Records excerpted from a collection
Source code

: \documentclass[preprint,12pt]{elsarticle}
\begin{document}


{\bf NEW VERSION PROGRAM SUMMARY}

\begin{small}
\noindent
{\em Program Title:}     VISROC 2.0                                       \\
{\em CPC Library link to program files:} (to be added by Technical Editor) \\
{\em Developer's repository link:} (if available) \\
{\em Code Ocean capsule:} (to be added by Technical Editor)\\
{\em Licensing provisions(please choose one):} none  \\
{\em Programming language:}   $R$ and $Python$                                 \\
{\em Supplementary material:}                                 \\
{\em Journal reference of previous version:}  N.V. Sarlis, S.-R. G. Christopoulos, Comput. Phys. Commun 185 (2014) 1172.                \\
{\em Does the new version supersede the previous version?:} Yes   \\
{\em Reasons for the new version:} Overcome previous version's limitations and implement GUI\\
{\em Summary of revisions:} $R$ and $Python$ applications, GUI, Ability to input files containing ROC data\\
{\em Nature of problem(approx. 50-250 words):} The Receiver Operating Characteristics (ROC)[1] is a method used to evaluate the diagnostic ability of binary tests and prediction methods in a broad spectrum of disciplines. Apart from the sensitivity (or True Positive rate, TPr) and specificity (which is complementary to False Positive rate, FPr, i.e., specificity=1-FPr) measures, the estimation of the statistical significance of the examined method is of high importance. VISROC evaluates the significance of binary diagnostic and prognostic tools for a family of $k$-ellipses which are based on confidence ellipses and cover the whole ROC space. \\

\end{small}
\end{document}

### Exercise brief
Each record is to be given again in full, exactly as it reads.

### Answer to this task
Source code

: \documentclass[preprint,12pt]{elsarticle}
\begin{document}


{\bf NEW VERSION PROGRAM SUMMARY}

\begin{small}
\noindent
{\em Program Title:}     VISROC 2.0                                       \\
{\em CPC Library link to program files:} (to be added by Technical Editor) \\
{\em Developer's repository link:} (if available) \\
{\em Code Ocean capsule:} (to be added by Technical Editor)\\
{\em Licensing provisions(please choose one):} none  \\
{\em Programming language:}   $R$ and $Python$                                 \\
{\em Supplementary material:}                                 \\
{\em Journal reference of previous version:}  N.V. Sarlis, S.-R. G. Christopoulos, Comput. Phys. Commun 185 (2014) 1172.                \\
{\em Does the new version supersede the previous version?:} Yes   \\
{\em Reasons for the new version:} Overcome previous version's limitations and implement GUI\\
{\em Summary of revisions:} $R$ and $Python$ applications, GUI, Ability to input files containing ROC data\\
{\em Nature of problem(approx. 50-250 words):} The Receiver Operating Characteristics (ROC)[1] is a method used to evaluate the diagnostic ability of binary tests and prediction methods in a broad spectrum of disciplines. Apart from the sensitivity (or True Positive rate, TPr) and specificity (which is complementary to False Positive rate, FPr, i.e., specificity=1-FPr) measures, the estimation of the statistical significance of the examined method is of high importance. VISROC evaluates the significance of binary diagnostic and prognostic tools for a family of $k$-ellipses which are based on confidence ellipses and cover the whole ROC space. \\

\end{small}
\end{document}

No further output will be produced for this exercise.